ReAct: Synergizing Reasoning and Acting in Language Models
Summary #
A unique feature of human intelligence is the ability to seamlessly combine task-oriented actions with verbal reasoning, which has been theorized to play an important role in human cognition for enabling self-regulation or strategization and maintaining a working memory. However, current language models are limited to either reasoning or acting, and cannot combine the two.
ReAct is a paradigm proposed to combine reasoning and acting with language models for solving diverse tasks like question answering, fact checking, and interactive decision making.
In Depth #
- It prompts large language models like PaLM to generate both reasoning traces and actions in an interleaved manner. Reasoning helps induce, track, and update plans for acting, while acting allows incorporating external information into reasoning.
- ReAct was tested on question answering (HotpotQA), fact checking (FEVER), text-based games (ALFWorld), and web navigation (WebShop). It outperformed standard prompting, chain-of-thought, and acting-only baselines across tasks.

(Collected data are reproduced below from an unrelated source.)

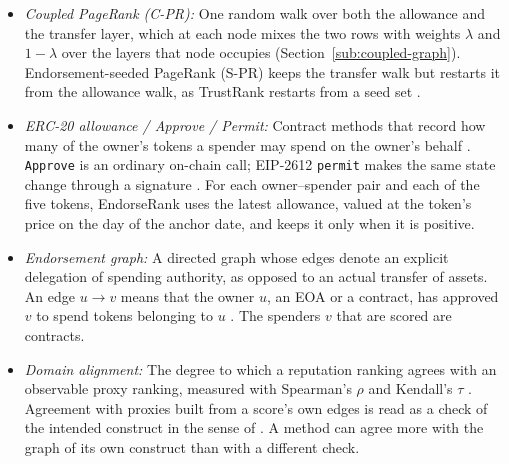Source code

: \begin{itemize}
\item \emph{Coupled PageRank (C-PR):} One random walk over both the allowance and the transfer layer, which at each node mixes the two rows with weights $\lambda$ and $1-\lambda$ over the layers that node occupies (Section~\ref{sub:coupled-graph}). Endorsement-seeded PageRank (S-PR) keeps the transfer walk but restarts it from the allowance walk, as TrustRank restarts from a seed set \parencite{gyongyi2004trustrank}.
\item \emph{ERC-20 allowance / Approve / Permit:} Contract methods that record how many of the owner's tokens a spender may spend on the owner's behalf \parencite{vogelsteller2015erc20}. \texttt{Approve} is an ordinary on-chain call; EIP-2612 \texttt{permit} makes the same state change through a signature \parencite{lundfall2020permit}. For each owner--spender pair and each of the five tokens, EndorseRank uses the latest allowance, valued at the token's price on the day of the anchor date, and keeps it only when it is positive.
\item \emph{Endorsement graph:} A directed graph whose edges denote an explicit delegation of spending authority, as opposed to an actual transfer of assets. An edge $u \to v$ means that the owner $u$, an EOA or a contract, has approved $v$ to spend tokens belonging to $u$ \parencite{vogelsteller2015erc20}. The spenders $v$ that are scored are contracts.
\item \emph{Domain alignment:} The degree to which a reputation ranking agrees with an observable proxy ranking, measured with Spearman's $\rho$ \parencite{spearman1904proof} and Kendall's $\tau$ \parencite{kendall1938rank}. Agreement with proxies built from a score's own edges is read as a check of the intended construct in the sense of \textcite{cronbach1955construct}. A method can agree more with the graph of its own construct than with a different check.
\end{itemize}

- On HotpotQA and FEVER, ReAct interacted with Wikipedia to retrieve facts and reduce reasoning errors. Combining ReAct and chain-of-thought performed best to leverage both internal knowledge and external information.
- On ALFWorld and WebShop, one-shot ReAct prompting outperformed imitation learning trained on thousands of demonstrations, with 34% and 10% higher success rates. Reasoning was crucial for goal tracking.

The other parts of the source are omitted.